Nobody answers the alarm anymore
The most dangerous number in your control room
Ask any operator who has watched a wall of camera feeds for a year, and they'll tell you the same thing without flinching: most of the alarms are nothing. A branch moving in the wind. Rain on the lens. Headlights sweeping a wall. A spider that decided to build a web in front of the one camera that triggers on motion.
After enough of those, something quietly breaks. The operator stops jumping. The alert that used to mean "go look" now means "dismiss it and get back to what you were doing." The system is still firing. Nobody is still listening.
That's alarm fatigue, and it's not a discipline problem. It's a math problem.

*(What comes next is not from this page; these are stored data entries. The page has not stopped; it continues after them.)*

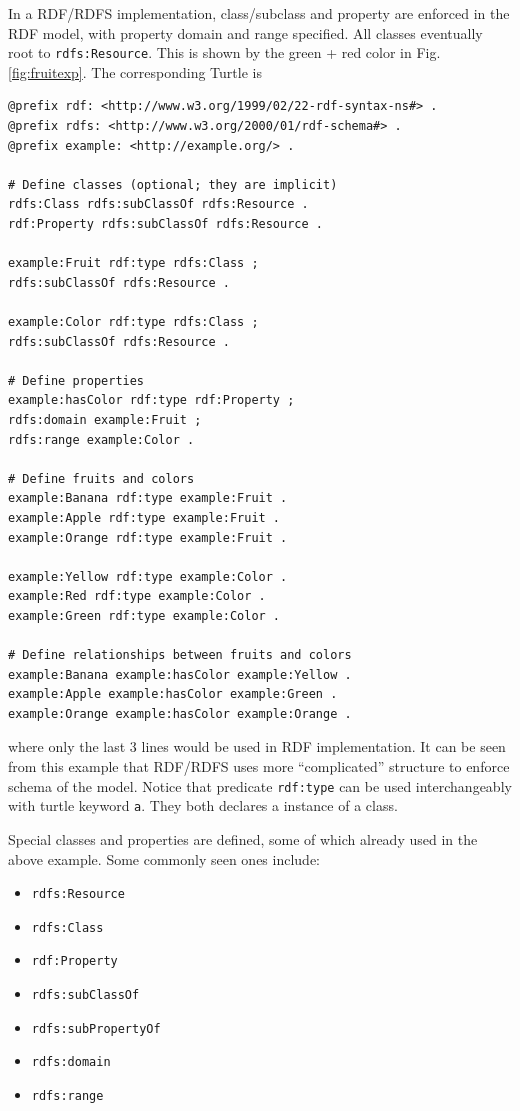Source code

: In a RDF/RDFS implementation, class/subclass and property are enforced in the RDF model, with property domain and range specified. All classes eventually root to \verb|rdfs:Resource|. This is shown by the green + red color in Fig. \ref{fig:fruitexp}. The corresponding Turtle is
\begin{lstlisting}
@prefix rdf: <http://www.w3.org/1999/02/22-rdf-syntax-ns#> .
@prefix rdfs: <http://www.w3.org/2000/01/rdf-schema#> .
@prefix example: <http://example.org/> .

# Define classes (optional; they are implicit)
rdfs:Class rdfs:subClassOf rdfs:Resource .
rdf:Property rdfs:subClassOf rdfs:Resource .

example:Fruit rdf:type rdfs:Class ;
rdfs:subClassOf rdfs:Resource .

example:Color rdf:type rdfs:Class ;
rdfs:subClassOf rdfs:Resource .

# Define properties
example:hasColor rdf:type rdf:Property ;
rdfs:domain example:Fruit ;
rdfs:range example:Color .

# Define fruits and colors
example:Banana rdf:type example:Fruit .
example:Apple rdf:type example:Fruit .
example:Orange rdf:type example:Fruit .

example:Yellow rdf:type example:Color .
example:Red rdf:type example:Color .
example:Green rdf:type example:Color .

# Define relationships between fruits and colors
example:Banana example:hasColor example:Yellow .
example:Apple example:hasColor example:Green .
example:Orange example:hasColor example:Orange .

\end{lstlisting} 
where only the last 3 lines would be used in RDF implementation. It can be seen from this example that RDF/RDFS uses more ``complicated'' structure to enforce schema of the model. Notice that predicate \verb|rdf:type| can be used  interchangeably with turtle keyword \verb|a|. They both declares a instance of a class.

Special classes and properties are defined, some of which already used in the above example. Some commonly seen ones include:
\begin{itemize}
	\item \verb|rdfs:Resource|
	\item \verb|rdfs:Class|
	\item \verb|rdf:Property|
	\item \verb|rdfs:subClassOf|
	\item \verb|rdfs:subPropertyOf|
	\item \verb|rdfs:domain|
	\item \verb|rdfs:range|
\end{itemize}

Why "more alerts" makes you less safe
Traditional video motion detection works by watching pixels change. If enough pixels in a zone shift, it fires. That's it. It has no idea whether the pixels changed because a person fell or because a cloud moved.
So it fires on everything. Weather, insects, shadows at dusk, a flag, a passing truck's reflection. On a busy site you can get hundreds of these a day. And here's the part that actually hurts: every false alarm trains your team to trust the system a little less. By the time you're at ninety-something percent noise, the alarm has stopped being information. It's become background hum.
The cruel irony is that the real event — the worker on the ground, the person on the track, the forklift in a blind corner — fires exactly the same alert as the spider did. Same chime, same flashing tile. And it lands on a team that has spent all day learning to ignore that chime. The one alarm that needed a human arrives looking identical to the ten thousand that didn't.
You can't fix this with more screens or more people
The usual responses don't work. Adding operators just means more people sharing the same fatigue. Adding screens means more feeds nobody can truly watch. Tuning the motion sensitivity down means you stop catching real motion too — you've just traded false alarms for missed ones.
The problem isn't how many people are watching or how the thresholds are set. The problem is that the system can't tell the difference between a human and a shadow in the first place. Everything downstream of that is treating a symptom.
Detection has to understand what it's looking at
This is the whole reason neural detection exists. Instead of asking "did pixels change," it asks "what is this, and what is it doing." It maps the articulation of a human body — the geometry of a person standing, walking, falling — and it can hold that apart from rain, lighting shifts, and a branch in the wind.
That single change resets the math. When the system only fires on a verified human or vehicle doing something that actually matters, the flood of noise drains away. And when the noise drains away, the alarm starts meaning something again. An operator who gets three alerts in a shift, each of them real, responds to all three. An operator who gets three hundred responds to none.
Fewer, truer alarms isn't a smaller version of the same system. It's a different relationship with it.
Record with your VMS, detect with Dhi
None of this means ripping out what you have. Your VMS — Genetec, Milestone, Avigilon — is good at what it was built for: recording reliably and being the system of record. What it was never built to do is understand the feed. That's the layer Dhi adds, on top of the cameras and the VMS you already run.
Dhi sits on your existing RTSP streams, runs neural detection on-site, and sends a verified event into the workflow you already use — not another firehose of motion triggers. The recording stays where it is. The noise doesn't.
If your team has quietly stopped trusting the alarms, that's not a sign they need to try harder. It's a sign the alarms stopped earning trust. Start with the single feed that generates the most false alerts today, and see what's left once only the real ones get through.